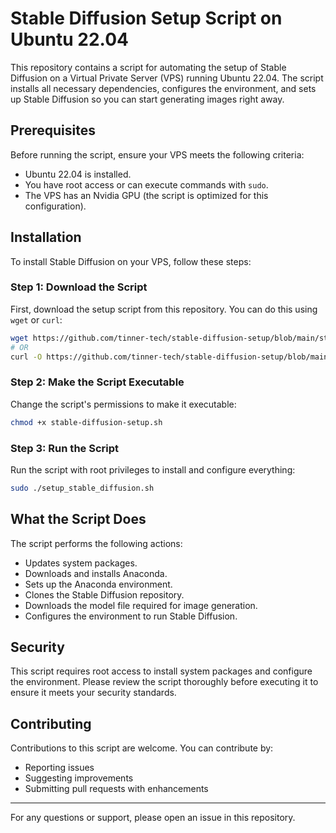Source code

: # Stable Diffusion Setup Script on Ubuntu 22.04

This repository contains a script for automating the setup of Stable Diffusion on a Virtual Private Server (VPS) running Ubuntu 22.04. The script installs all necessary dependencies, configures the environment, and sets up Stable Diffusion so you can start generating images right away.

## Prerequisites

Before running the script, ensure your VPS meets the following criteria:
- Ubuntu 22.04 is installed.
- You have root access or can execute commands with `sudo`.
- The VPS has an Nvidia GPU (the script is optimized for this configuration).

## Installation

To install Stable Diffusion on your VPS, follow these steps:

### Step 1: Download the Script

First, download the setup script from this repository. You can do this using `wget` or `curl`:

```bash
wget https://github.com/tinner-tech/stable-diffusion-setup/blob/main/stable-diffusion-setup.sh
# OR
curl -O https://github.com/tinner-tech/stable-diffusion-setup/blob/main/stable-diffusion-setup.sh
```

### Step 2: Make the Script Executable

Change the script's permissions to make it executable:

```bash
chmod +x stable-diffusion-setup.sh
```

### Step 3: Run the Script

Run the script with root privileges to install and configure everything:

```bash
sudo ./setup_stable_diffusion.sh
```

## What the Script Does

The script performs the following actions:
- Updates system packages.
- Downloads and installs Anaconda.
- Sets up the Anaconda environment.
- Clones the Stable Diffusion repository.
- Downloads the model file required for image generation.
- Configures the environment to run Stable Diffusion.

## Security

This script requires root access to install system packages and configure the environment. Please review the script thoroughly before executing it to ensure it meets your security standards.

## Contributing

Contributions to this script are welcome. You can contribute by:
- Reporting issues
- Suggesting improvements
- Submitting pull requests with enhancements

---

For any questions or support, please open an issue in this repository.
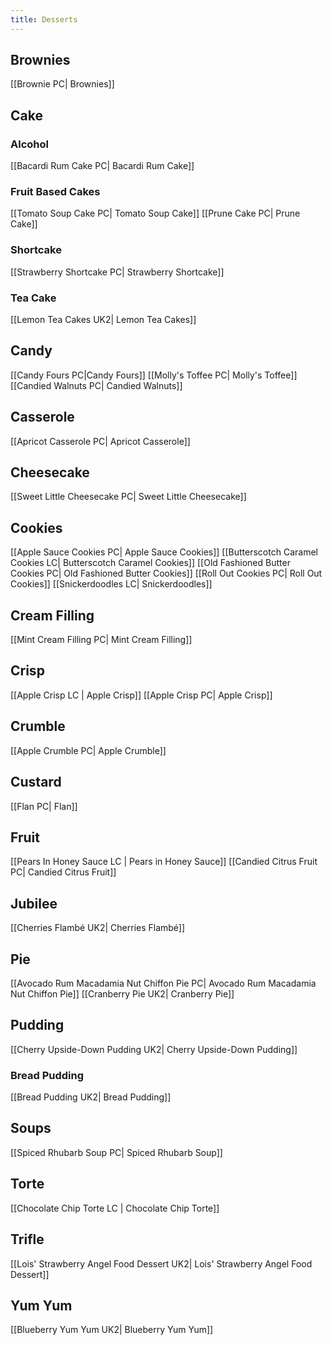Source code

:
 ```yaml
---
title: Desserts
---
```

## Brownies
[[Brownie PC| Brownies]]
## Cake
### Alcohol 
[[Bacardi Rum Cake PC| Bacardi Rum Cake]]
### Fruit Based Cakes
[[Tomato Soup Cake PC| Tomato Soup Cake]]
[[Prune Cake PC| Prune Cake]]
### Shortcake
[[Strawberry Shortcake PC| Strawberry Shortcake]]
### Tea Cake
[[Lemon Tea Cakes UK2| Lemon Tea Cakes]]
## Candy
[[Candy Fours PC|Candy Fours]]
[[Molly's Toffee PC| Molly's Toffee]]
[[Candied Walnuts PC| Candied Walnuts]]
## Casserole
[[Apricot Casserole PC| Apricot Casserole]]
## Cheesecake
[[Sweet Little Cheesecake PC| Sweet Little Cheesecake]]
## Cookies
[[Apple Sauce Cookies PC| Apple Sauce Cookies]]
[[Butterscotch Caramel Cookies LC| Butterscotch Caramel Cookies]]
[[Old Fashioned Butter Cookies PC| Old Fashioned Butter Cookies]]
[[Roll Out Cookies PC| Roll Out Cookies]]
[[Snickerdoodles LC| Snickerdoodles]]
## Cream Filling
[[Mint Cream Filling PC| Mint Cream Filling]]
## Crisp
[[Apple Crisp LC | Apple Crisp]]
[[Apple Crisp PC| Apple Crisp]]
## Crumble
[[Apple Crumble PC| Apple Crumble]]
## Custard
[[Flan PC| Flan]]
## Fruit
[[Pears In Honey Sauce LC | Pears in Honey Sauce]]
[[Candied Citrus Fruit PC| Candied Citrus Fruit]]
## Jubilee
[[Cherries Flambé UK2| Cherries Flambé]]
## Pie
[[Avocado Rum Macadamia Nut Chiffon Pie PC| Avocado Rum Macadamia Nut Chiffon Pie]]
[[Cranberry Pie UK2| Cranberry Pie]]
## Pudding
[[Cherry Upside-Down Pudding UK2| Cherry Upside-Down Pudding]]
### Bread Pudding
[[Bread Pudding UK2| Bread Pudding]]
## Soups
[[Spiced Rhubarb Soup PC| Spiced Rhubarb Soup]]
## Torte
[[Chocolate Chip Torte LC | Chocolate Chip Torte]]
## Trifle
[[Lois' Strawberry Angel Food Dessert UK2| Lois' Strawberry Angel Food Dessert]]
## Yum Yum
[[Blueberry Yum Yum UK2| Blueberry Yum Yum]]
^^^^^^^^^^^^^^^^
Repeat all the material exactly, but keep pictures out of the copy.

Source code

: # Stable Diffusion Setup Script on Ubuntu 22.04

This repository contains a script for automating the setup of Stable Diffusion on a Virtual Private Server (VPS) running Ubuntu 22.04. The script installs all necessary dependencies, configures the environment, and sets up Stable Diffusion so you can start generating images right away.

## Prerequisites

Before running the script, ensure your VPS meets the following criteria:
- Ubuntu 22.04 is installed.
- You have root access or can execute commands with `sudo`.
- The VPS has an Nvidia GPU (the script is optimized for this configuration).

## Installation

To install Stable Diffusion on your VPS, follow these steps:

### Step 1: Download the Script

First, download the setup script from this repository. You can do this using `wget` or `curl`:

```bash
wget https://github.com/tinner-tech/stable-diffusion-setup/blob/main/stable-diffusion-setup.sh
# OR
curl -O https://github.com/tinner-tech/stable-diffusion-setup/blob/main/stable-diffusion-setup.sh
```

### Step 2: Make the Script Executable

Change the script's permissions to make it executable:

```bash
chmod +x stable-diffusion-setup.sh
```

### Step 3: Run the Script

Run the script with root privileges to install and configure everything:

```bash
sudo ./setup_stable_diffusion.sh
```

## What the Script Does

The script performs the following actions:
- Updates system packages.
- Downloads and installs Anaconda.
- Sets up the Anaconda environment.
- Clones the Stable Diffusion repository.
- Downloads the model file required for image generation.
- Configures the environment to run Stable Diffusion.

## Security

This script requires root access to install system packages and configure the environment. Please review the script thoroughly before executing it to ensure it meets your security standards.

## Contributing

Contributions to this script are welcome. You can contribute by:
- Reporting issues
- Suggesting improvements
- Submitting pull requests with enhancements

---

For any questions or support, please open an issue in this repository.
Source code

:
 ```yaml
---
title: Desserts
---
```

## Brownies
[[Brownie PC| Brownies]]
## Cake
### Alcohol 
[[Bacardi Rum Cake PC| Bacardi Rum Cake]]
### Fruit Based Cakes
[[Tomato Soup Cake PC| Tomato Soup Cake]]
[[Prune Cake PC| Prune Cake]]
### Shortcake
[[Strawberry Shortcake PC| Strawberry Shortcake]]
### Tea Cake
[[Lemon Tea Cakes UK2| Lemon Tea Cakes]]
## Candy
[[Candy Fours PC|Candy Fours]]
[[Molly's Toffee PC| Molly's Toffee]]
[[Candied Walnuts PC| Candied Walnuts]]
## Casserole
[[Apricot Casserole PC| Apricot Casserole]]
## Cheesecake
[[Sweet Little Cheesecake PC| Sweet Little Cheesecake]]
## Cookies
[[Apple Sauce Cookies PC| Apple Sauce Cookies]]
[[Butterscotch Caramel Cookies LC| Butterscotch Caramel Cookies]]
[[Old Fashioned Butter Cookies PC| Old Fashioned Butter Cookies]]
[[Roll Out Cookies PC| Roll Out Cookies]]
[[Snickerdoodles LC| Snickerdoodles]]
## Cream Filling
[[Mint Cream Filling PC| Mint Cream Filling]]
## Crisp
[[Apple Crisp LC | Apple Crisp]]
[[Apple Crisp PC| Apple Crisp]]
## Crumble
[[Apple Crumble PC| Apple Crumble]]
## Custard
[[Flan PC| Flan]]
## Fruit
[[Pears In Honey Sauce LC | Pears in Honey Sauce]]
[[Candied Citrus Fruit PC| Candied Citrus Fruit]]
## Jubilee
[[Cherries Flambé UK2| Cherries Flambé]]
## Pie
[[Avocado Rum Macadamia Nut Chiffon Pie PC| Avocado Rum Macadamia Nut Chiffon Pie]]
[[Cranberry Pie UK2| Cranberry Pie]]
## Pudding
[[Cherry Upside-Down Pudding UK2| Cherry Upside-Down Pudding]]
### Bread Pudding
[[Bread Pudding UK2| Bread Pudding]]
## Soups
[[Spiced Rhubarb Soup PC| Spiced Rhubarb Soup]]
## Torte
[[Chocolate Chip Torte LC | Chocolate Chip Torte]]
## Trifle
[[Lois' Strawberry Angel Food Dessert UK2| Lois' Strawberry Angel Food Dessert]]
## Yum Yum
[[Blueberry Yum Yum UK2| Blueberry Yum Yum]]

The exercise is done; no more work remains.